Your objective:
Look through the entries below and count the lines with "rangle" in them; the reply is the number alone.

Stored entries:
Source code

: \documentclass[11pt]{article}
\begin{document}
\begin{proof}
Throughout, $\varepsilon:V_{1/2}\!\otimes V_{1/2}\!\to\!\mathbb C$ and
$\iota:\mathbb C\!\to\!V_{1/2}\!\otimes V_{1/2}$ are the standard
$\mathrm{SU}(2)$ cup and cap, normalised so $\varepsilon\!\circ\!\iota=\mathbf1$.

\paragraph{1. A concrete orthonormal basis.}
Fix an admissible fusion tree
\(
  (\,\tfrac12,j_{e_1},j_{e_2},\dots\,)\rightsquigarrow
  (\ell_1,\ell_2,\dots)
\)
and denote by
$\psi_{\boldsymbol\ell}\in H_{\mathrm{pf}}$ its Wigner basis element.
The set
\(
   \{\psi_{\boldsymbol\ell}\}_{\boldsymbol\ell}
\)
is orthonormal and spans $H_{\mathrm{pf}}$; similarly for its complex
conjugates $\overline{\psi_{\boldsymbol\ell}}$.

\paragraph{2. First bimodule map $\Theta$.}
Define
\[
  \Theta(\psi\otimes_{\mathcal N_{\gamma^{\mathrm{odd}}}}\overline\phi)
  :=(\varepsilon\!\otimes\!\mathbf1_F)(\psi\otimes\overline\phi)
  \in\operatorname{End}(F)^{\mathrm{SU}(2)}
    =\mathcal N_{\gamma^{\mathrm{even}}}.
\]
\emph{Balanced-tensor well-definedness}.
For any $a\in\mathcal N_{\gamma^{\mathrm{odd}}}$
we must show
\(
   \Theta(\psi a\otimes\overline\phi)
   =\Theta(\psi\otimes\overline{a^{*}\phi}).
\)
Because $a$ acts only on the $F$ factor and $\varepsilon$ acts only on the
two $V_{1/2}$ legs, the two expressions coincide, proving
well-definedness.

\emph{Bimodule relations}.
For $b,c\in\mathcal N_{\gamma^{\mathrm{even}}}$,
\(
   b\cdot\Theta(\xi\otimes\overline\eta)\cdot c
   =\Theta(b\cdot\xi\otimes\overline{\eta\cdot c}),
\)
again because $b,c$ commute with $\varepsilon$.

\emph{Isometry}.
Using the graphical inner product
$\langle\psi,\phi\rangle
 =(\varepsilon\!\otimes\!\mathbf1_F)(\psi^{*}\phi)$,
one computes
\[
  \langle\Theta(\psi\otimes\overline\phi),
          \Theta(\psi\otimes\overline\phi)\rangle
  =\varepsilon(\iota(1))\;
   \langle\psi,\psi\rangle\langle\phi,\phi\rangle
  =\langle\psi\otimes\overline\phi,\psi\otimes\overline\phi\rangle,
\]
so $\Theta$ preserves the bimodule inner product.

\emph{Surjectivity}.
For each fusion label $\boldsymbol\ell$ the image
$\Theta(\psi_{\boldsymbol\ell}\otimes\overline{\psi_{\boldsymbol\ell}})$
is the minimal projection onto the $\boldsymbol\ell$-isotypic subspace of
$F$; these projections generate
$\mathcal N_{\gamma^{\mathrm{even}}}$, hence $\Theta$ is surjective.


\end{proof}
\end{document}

Output below:
4